おそらくAが冒険をなし終えた時点で過去が改変されたのだと思う。つまり本当はBはもっと危険な状況にあった(それを暗示するのが穴の底にあったお守りである)が、Aが冒険を終えた時点でその現実が改変され、タイムトラベラーが過去に干渉して現在を変えるように、Bの状況は無害なものに変わったのであろう。

だが本当はタイムトラベラーという比喩はまちがっている。むしろそれは、時間とか空間とかが存在しない領域(本書の言葉でいうと「イデア」)で起こった事件であるととらえるのが正しかろう。
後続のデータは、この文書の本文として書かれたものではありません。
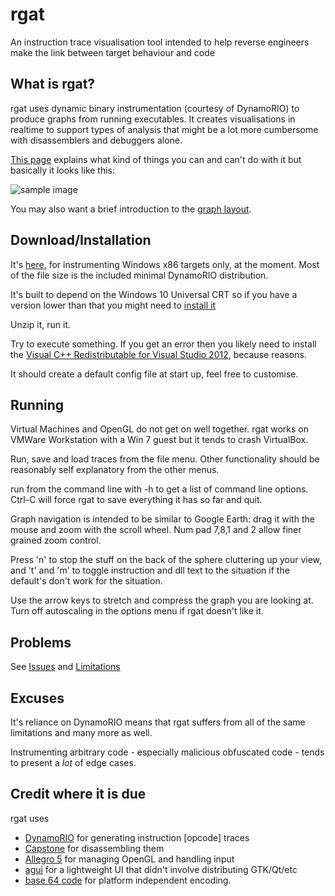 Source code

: # rgat
An instruction trace visualisation tool intended to help reverse engineers make the link between target behaviour and code

## What is rgat?

rgat uses dynamic binary instrumentation (courtesy of DynamoRIO) to produce graphs from running executables. 
It creates visualisations in realtime to support types of analysis that might be a lot more cumbersome with 
disassemblers and debuggers alone.

[This page](https://github.com/ncatlin/rgat/wiki) explains what kind of things you can and can't do with it but basically it looks like this:

![sample image](https://github.com/ncatlin/ncatlin/raw/master/firefox-live-small.gif)

You may also want a brief introduction to the [graph layout](https://github.com/ncatlin/rgat/wiki/Graph-Layout).

## Download/Installation

It's [here](link), for instrumenting Windows x86 targets only, at the moment. Most of the file size is the included minimal DynamoRIO distribution.

It's built to depend on the Windows 10 Universal CRT so if you have a version lower than that you might need to [install it](https://support.microsoft.com/en-gb/kb/2999226)

Unzip it, run it.

Try to execute something. If you get an error then you likely need to install the [Visual C++ Redistributable for Visual Studio 2012](https://www.microsoft.com/en-gb/download/details.aspx?id=30679), because reasons.

It should create a default config file at start up, feel free to customise.

## Running

Virtual Machines and OpenGL do not get on well together. rgat works on VMWare Workstation with a Win 7 guest but it tends to crash VirtualBox.

Run, save and load traces from the file menu. Other functionality should be reasonably self explanatory from the other menus.

run from the command line with -h to get a list of command line options. Ctrl-C will force rgat to save everything it has so far and quit.

Graph navigation is intended to be similar to Google Earth: drag it with the mouse and zoom with the scroll wheel. Num pad 7,8,1 and 2 allow finer grained zoom control.

Press 'n' to stop the stuff on the back of the sphere cluttering up your view, and 't' and 'm' to toggle instruction and dll text to the situation if the default's don't work for the situation.

Use the arrow keys to stretch and compress the graph you are looking at. Turn off autoscaling in the options menu if rgat doesn't like it.

## Problems

See [Issues](https://github.com/ncatlin/rgat/issues) and [Limitations](https://github.com/ncatlin/rgat/wiki#limitations)

## Excuses

It's reliance on DynamoRIO means that rgat suffers from all of the same limitations and many more as well.

Instrumenting arbitrary code - especially malicious obfuscated code - tends to present a *lot* of edge cases.

## Credit where it is due

rgat uses 

* [DynamoRIO](https://github.com/DynamoRIO/) for generating instruction [opcode] traces
* [Capstone](http://www.capstone-engine.org/) for disassembling them
* [Allegro 5](https://www.allegro.cc/) for managing OpenGL and handling input
* [agui](https://github.com/jmasterx/Agui/) for a lightweight UI that didn't involve distributing GTK/Qt/etc
* [base 64 code](http://www.adp-gmbh.ch/cpp/common/base64.html) for platform independent encoding.
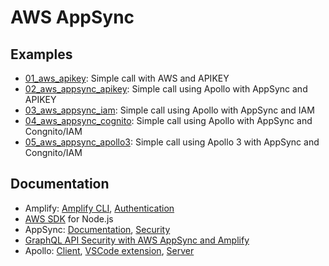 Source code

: # AWS AppSync

## Examples

- [01_aws_apikey](01_aws_apikey/readme.md): Simple call with AWS and APIKEY
- [02_aws_appsync_apikey](02_aws_appsync_apikey/readme.md): Simple call using Apollo with AppSync and APIKEY
- [03_aws_appsync_iam](03_aws_appsync_iam/readme.md): Simple call using Apollo with AppSync and IAM
- [04_aws_appsync_cognito](04_aws_appsync_cognito/readme.md): Simple call using Apollo with AppSync and Congnito/IAM
- [05_aws_appsync_apollo3](05_aws_appsync_apollo3/readme.md): Simple call using Apollo 3 with AppSync and Congnito/IAM

## Documentation

- Amplify: [Amplify CLI](https://docs.amplify.aws/lib/graphqlapi/getting-started/q/platform/js), [Authentication](https://docs.amplify.aws/lib/auth/getting-started/q/platform/js#create-authentication-service)
- [AWS SDK](https://aws.amazon.com/developers/getting-started/nodejs/) for Node.js
- AppSync: [Documentation](https://docs.aws.amazon.com/appsync/latest/devguide/welcome.html), [Security](https://docs.aws.amazon.com/appsync/latest/devguide/security.html#using-additional-authorization-modes)
- [GraphQL API Security with AWS AppSync and Amplify](https://aws.amazon.com/blogs/mobile/graphql-security-appsync-amplify/)
- Apollo: [Client](https://www.apollographql.com/docs/react/), [VSCode extension](https://www.apollographql.com/docs/devtools/editor-plugins/), [Server](https://www.apollographql.com/docs/apollo-server/)
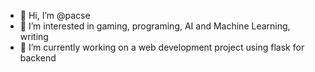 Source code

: - 👋 Hi, I’m @pacse
- 👀 I’m interested in gaming, programing, AI and Machine Learning, writing
- 🌱 I’m currently working on a web development project using flask for backend


<!---
pacse/pacse is a ✨ special ✨ repository because its `README.md` (this file) appears on your GitHub profile.
You can click the Preview link to take a look at your changes.
--->
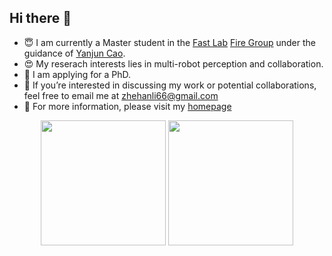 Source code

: ## Hi there 👋

<!--
**dukuhfgfji/dukuhfgfji** is a ✨ _special_ ✨ repository because its `README.md` (this file) appears on your GitHub profile.

Here are some ideas to get you started:
-->

- 😇 I am currently a Master student in the [Fast Lab](http://zju-fast.com/) [Fire Group](http://zju-fast.com/research-group/yanjun-cao/) under the guidance of [Yanjun Cao](http://zju-fast.com/research-group/yanjun-cao/).
- 😍 My reserach interests lies in multi-robot perception and collaboration.
- 🤔 I am applying for a PhD.
- 🤗 If you’re interested in discussing my work or potential collaborations, feel free to email me at zhehanli66@gmail.com
- 💬 For more information, please visit my [homepage](https://dukuhfgfji.github.io/)

<div class="image-container" align="center">
  <img height=200 src="https://github-readme-stats-ten-mu-96.vercel.app/api?username=dukuhfgfji&show_icons=true&org=FAST-FIRE&role=OWNER,COLLABORATOR" />
  <img height=200 src="https://github-readme-stats-ten-mu-96.vercel.app/api/top-langs?username=dukuhfgfji&layout=compact&langs_count=8&card_width=320&org=FAST-FIRE&role=OWNER,COLLABORATOR" />
</div>
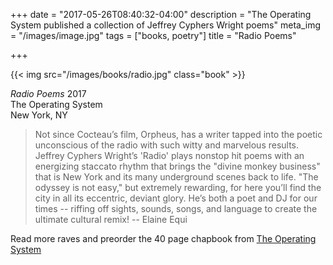 +++
date = "2017-05-26T08:40:32-04:00"
description = "The Operating System published a collection of Jeffrey Cyphers Wright poems"
meta_img = "/images/image.jpg"
tags = ["books, poetry"]
title = "Radio Poems"

+++

{{< img src="/images/books/radio.jpg" class="book"  >}}

<p><em>Radio Poems</em> 2017<br>The Operating System<br>New York, NY</p> 


>Not since Cocteau’s film, Orpheus, has a writer tapped into the poetic unconscious of the radio with such witty and marvelous results. Jeffrey Cyphers Wright’s 'Radio' plays nonstop hit poems with an energizing staccato rhythm that brings the "divine monkey business" that is New York and its many underground scenes back to life. "The odyssey is not easy," but extremely rewarding, for here you’ll find the city in all its eccentric, deviant glory. He’s both a poet and DJ for our times -- riffing off sights, sounds, songs, and language to create the ultimate cultural remix! -- Elaine Equi

Read more raves and preorder the 40 page chapbook from [The Operating System](https://squareup.com/store/the-operating-system/item/radio-poems-jeffrey-cyphers-wright)

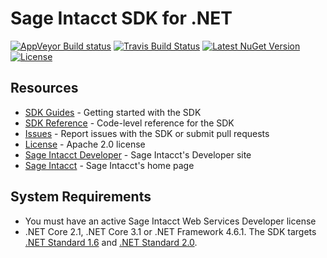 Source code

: # Sage Intacct SDK for .NET

[![AppVeyor Build status](https://ci.appveyor.com/api/projects/status/io9eetc8qpk2yfh4?svg=true)](https://ci.appveyor.com/project/Intacct/intacct-sdk-net)
[![Travis Build Status](https://travis-ci.org/Intacct/intacct-sdk-net.svg)](https://travis-ci.org/Intacct/intacct-sdk-net)
[![Latest NuGet Version](https://badge.fury.io/nu/Intacct.SDK.svg)](https://www.nuget.org/packages/Intacct.SDK/)
[![License](https://img.shields.io/badge/license-Apache%202-blue.svg)](https://www.nuget.org/packages/Intacct.SDK/)

## Resources

* [SDK Guides][sdk-homepage] - Getting started with the SDK
* [SDK Reference][sdk-reference] - Code-level reference for the SDK
* [Issues][sdk-issues] - Report issues with the SDK or submit pull requests
* [License][sdk-license] - Apache 2.0 license
* [Sage Intacct Developer][ia-developer] - Sage Intacct's Developer site
* [Sage Intacct][intacct] - Sage Intacct's home page

## System Requirements

* You must have an active Sage Intacct Web Services Developer license
* .NET Core 2.1, .NET Core 3.1 or .NET Framework 4.6.1. The SDK targets [.NET Standard 1.6][dotnet-standard] and [.NET Standard 2.0][dotnet-standard].

[intacct]: http://www.intacct.com
[ia-developer]: https://developer.intacct.com/
[sdk-homepage]: https://developer.intacct.com/tools/sdk-net/
[sdk-reference]: https://intacct.github.io/intacct-sdk-net/annotated.html
[sdk-issues]: https://github.com/Intacct/intacct-sdk-net/issues
[sdk-license]: http://www.apache.org/licenses/LICENSE-2.0
[nuget]: https://www.nuget.org/packages/Intacct.SDK/
[dotnet-standard]: https://docs.microsoft.com/en-us/dotnet/standard/net-standard
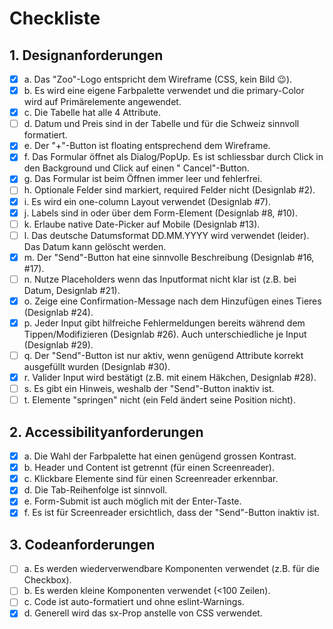 # Checkliste

## 1. Designanforderungen

- [x] a. Das "Zoo"-Logo entspricht dem Wireframe (CSS, kein Bild 😉).
- [x] b. Es wird eine eigene Farbpalette verwendet und die primary-Color wird auf Primärelemente angewendet.
- [x] c. Die Tabelle hat alle 4 Attribute.
- [ ] d. Datum und Preis sind in der Tabelle und für die Schweiz sinnvoll formatiert.
- [x] e. Der "+"-Button ist floating entsprechend dem Wireframe.
- [x] f. Das Formular öffnet als Dialog/PopUp. Es ist schliessbar durch Click in den Background und Click auf einen "
  Cancel"-Button.
- [x] g. Das Formular ist beim Öffnen immer leer und fehlerfrei.
- [ ] h. Optionale Felder sind markiert, required Felder nicht (Designlab #2).
- [x] i. Es wird ein one-column Layout verwendet (Designlab #7).
- [x] j. Labels sind in oder über dem Form-Element (Designlab #8, #10).
- [ ] k. Erlaube native Date-Picker auf Mobile (Designlab #13).
- [ ] l. Das deutsche Datumsformat DD.MM.YYYY wird verwendet (leider). Das Datum kann gelöscht werden.
- [x] m. Der "Send"-Button hat eine sinnvolle Beschreibung (Designlab #16, #17).
- [ ] n. Nutze Placeholders wenn das Inputformat nicht klar ist (z.B. bei Datum, Designlab #21).
- [x] o. Zeige eine Confirmation-Message nach dem Hinzufügen eines Tieres (Designlab #24).
- [x] p. Jeder Input gibt hilfreiche Fehlermeldungen bereits während dem Tippen/Modifizieren (Designlab #26). Auch
  unterschiedliche je Input (Designlab #29).
- [ ] q. Der "Send"-Button ist nur aktiv, wenn genügend Attribute korrekt ausgefüllt wurden (Designlab #30).
- [x] r. Valider Input wird bestätigt (z.B. mit einem Häkchen, Designlab #28).
- [ ] s. Es gibt ein Hinweis, weshalb der "Send"-Button inaktiv ist.
- [ ] t. Elemente "springen" nicht (ein Feld ändert seine Position nicht).

## 2. Accessibilityanforderungen

- [x] a. Die Wahl der Farbpalette hat einen genügend grossen Kontrast.
- [x] b. Header und Content ist getrennt (für einen Screenreader).
- [x] c. Klickbare Elemente sind für einen Screenreader erkennbar.
- [x] d. Die Tab-Reihenfolge ist sinnvoll.
- [x] e. Form-Submit ist auch möglich mit der Enter-Taste.
- [x] f. Es ist für Screenreader ersichtlich, dass der "Send"-Button inaktiv ist.

## 3. Codeanforderungen

- [ ] a. Es werden wiederverwendbare Komponenten verwendet (z.B. für die Checkbox).
- [ ] b. Es werden kleine Komponenten verwendet (<100 Zeilen).
- [ ] c. Code ist auto-formatiert und ohne eslint-Warnings.
- [x] d. Generell wird das sx-Prop anstelle von CSS verwendet.
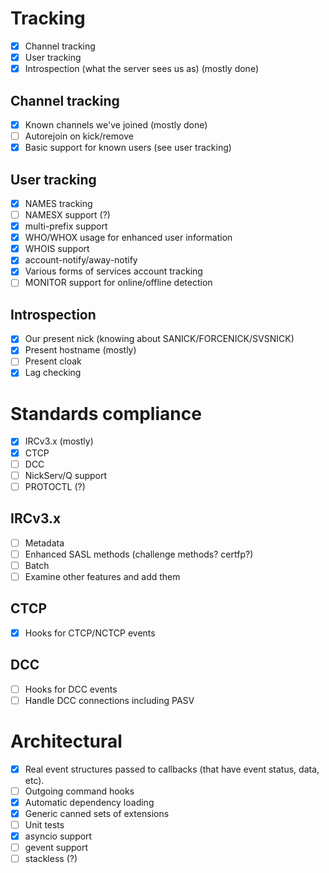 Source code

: # Tracking
- [x] Channel tracking
- [x] User tracking
- [x] Introspection (what the server sees us as) (mostly done)

## Channel tracking
- [x] Known channels we've joined (mostly done)
- [ ] Autorejoin on kick/remove
- [x] Basic support for known users (see user tracking)

## User tracking
- [x] NAMES tracking
- [ ] NAMESX support (?)
- [x] multi-prefix support
- [x] WHO/WHOX usage for enhanced user information
- [x] WHOIS support
- [x] account-notify/away-notify
- [x] Various forms of services account tracking
- [ ] MONITOR support for online/offline detection

## Introspection
- [x] Our present nick (knowing about SANICK/FORCENICK/SVSNICK)
- [x] Present hostname (mostly)
- [ ] Present cloak
- [x] Lag checking

# Standards compliance
- [x] IRCv3.x (mostly)
- [x] CTCP
- [ ] DCC
- [ ] NickServ/Q support
- [ ] PROTOCTL (?)

## IRCv3.x
- [ ] Metadata
- [ ] Enhanced SASL methods (challenge methods? certfp?)
- [ ] Batch
- [ ] Examine other features and add them

## CTCP
- [x] Hooks for CTCP/NCTCP events

## DCC
- [ ] Hooks for DCC events
- [ ] Handle DCC connections including PASV

# Architectural
- [x] Real event structures passed to callbacks (that have event status,
      data, etc).
- [ ] Outgoing command hooks
- [x] Automatic dependency loading
- [x] Generic canned sets of extensions
- [ ] Unit tests
- [x] asyncio support
- [ ] gevent support
- [ ] stackless (?)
ちょうど「ホーニッヒベルガー博士の秘密」や「アムネジア」の中で起きた事件がそうであったように。そして「イデアを殺す」ということは世界に時間と空間と因果を取り戻すということでもある。

そして「メタファー」というのは時間も空間も因果律も無視してあるものとあるものを結び付ける「結合術」の謂であろう。

結合術というのは強力な武器ではあるけれど、ひとつ困った点があって、それは因果(広い意味での「物語」)を欠いているために、あたかも何も書かれていないように見える点である。種村季弘が「世の中にはこんなに本があるのに、どうしてまた新しく本を書くの」と問われて「ここには何か書いてあるように見えるけれど実は何も書かれていないのだよ」と答えたというエピソードはこの間の消息を逆説的に伝えている。

主人公は自己の資質を現実に適応させて有能な肖像画家として世の中と折り合っていたが、そのうちそれではあきたらなくなりより己の本質に近い絵を描く衝動が芽生える。だが一連の事件ののちに主人公は(イデアと、そしておそらくメタファーも殺して)ふたたび世の中と折り合う有能な肖像画家に戻る。(しかしそれがまたもやクライシスに陥るであろうことは冒頭のプロローグで暗示されている)。

こういう誰の人生にも多かれ少なかれ起こるであろうことを巧みに小説化するところに村上春樹の人気の秘密があるのだと思った。